**EXERCISE DETAILS:**
Only the words of the entries are wanted, repeated exactly and without images.

**LISTED RECORDS:**
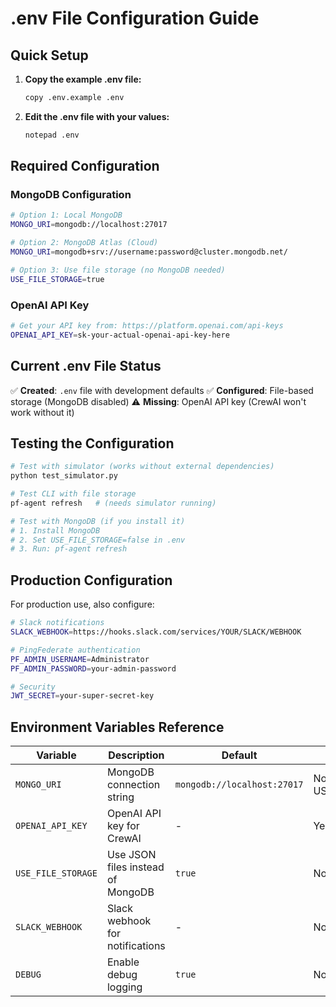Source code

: # .env File Configuration Guide

## Quick Setup

1. **Copy the example .env file:**
   ```bash
   copy .env.example .env
   ```

2. **Edit the .env file with your values:**
   ```bash
   notepad .env
   ```

## Required Configuration

### MongoDB Configuration
```bash
# Option 1: Local MongoDB
MONGO_URI=mongodb://localhost:27017

# Option 2: MongoDB Atlas (Cloud)
MONGO_URI=mongodb+srv://username:password@cluster.mongodb.net/

# Option 3: Use file storage (no MongoDB needed)
USE_FILE_STORAGE=true
```

### OpenAI API Key
```bash
# Get your API key from: https://platform.openai.com/api-keys
OPENAI_API_KEY=sk-your-actual-openai-api-key-here
```

## Current .env File Status

✅ **Created**: `.env` file with development defaults
✅ **Configured**: File-based storage (MongoDB disabled)
⚠️ **Missing**: OpenAI API key (CrewAI won't work without it)

## Testing the Configuration

```bash
# Test with simulator (works without external dependencies)
python test_simulator.py

# Test CLI with file storage
pf-agent refresh   # (needs simulator running)

# Test with MongoDB (if you install it)
# 1. Install MongoDB
# 2. Set USE_FILE_STORAGE=false in .env
# 3. Run: pf-agent refresh
```

## Production Configuration

For production use, also configure:

```bash
# Slack notifications
SLACK_WEBHOOK=https://hooks.slack.com/services/YOUR/SLACK/WEBHOOK

# PingFederate authentication
PF_ADMIN_USERNAME=Administrator
PF_ADMIN_PASSWORD=your-admin-password

# Security
JWT_SECRET=your-super-secret-key
```

## Environment Variables Reference

| Variable | Description | Default | Required |
|----------|-------------|---------|----------|
| `MONGO_URI` | MongoDB connection string | `mongodb://localhost:27017` | No (if USE_FILE_STORAGE=true) |
| `OPENAI_API_KEY` | OpenAI API key for CrewAI | - | Yes (for NL features) |
| `USE_FILE_STORAGE` | Use JSON files instead of MongoDB | `true` | No |
| `SLACK_WEBHOOK` | Slack webhook for notifications | - | No |
| `DEBUG` | Enable debug logging | `true` | No |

**RESULT FOR THIS TASK:**
Source code

: # .env File Configuration Guide

## Quick Setup

1. **Copy the example .env file:**
   ```bash
   copy .env.example .env
   ```

2. **Edit the .env file with your values:**
   ```bash
   notepad .env
   ```

## Required Configuration

### MongoDB Configuration
```bash
# Option 1: Local MongoDB
MONGO_URI=mongodb://localhost:27017

# Option 2: MongoDB Atlas (Cloud)
MONGO_URI=mongodb+srv://username:password@cluster.mongodb.net/

# Option 3: Use file storage (no MongoDB needed)
USE_FILE_STORAGE=true
```

### OpenAI API Key
```bash
# Get your API key from: https://platform.openai.com/api-keys
OPENAI_API_KEY=sk-your-actual-openai-api-key-here
```

## Current .env File Status

✅ **Created**: `.env` file with development defaults
✅ **Configured**: File-based storage (MongoDB disabled)
⚠️ **Missing**: OpenAI API key (CrewAI won't work without it)

## Testing the Configuration

```bash
# Test with simulator (works without external dependencies)
python test_simulator.py

# Test CLI with file storage
pf-agent refresh   # (needs simulator running)

# Test with MongoDB (if you install it)
# 1. Install MongoDB
# 2. Set USE_FILE_STORAGE=false in .env
# 3. Run: pf-agent refresh
```

## Production Configuration

For production use, also configure:

```bash
# Slack notifications
SLACK_WEBHOOK=https://hooks.slack.com/services/YOUR/SLACK/WEBHOOK

# PingFederate authentication
PF_ADMIN_USERNAME=Administrator
PF_ADMIN_PASSWORD=your-admin-password

# Security
JWT_SECRET=your-super-secret-key
```

## Environment Variables Reference

| Variable | Description | Default | Required |
|----------|-------------|---------|----------|
| `MONGO_URI` | MongoDB connection string | `mongodb://localhost:27017` | No (if USE_FILE_STORAGE=true) |
| `OPENAI_API_KEY` | OpenAI API key for CrewAI | - | Yes (for NL features) |
| `USE_FILE_STORAGE` | Use JSON files instead of MongoDB | `true` | No |
| `SLACK_WEBHOOK` | Slack webhook for notifications | - | No |
| `DEBUG` | Enable debug logging | `true` | No |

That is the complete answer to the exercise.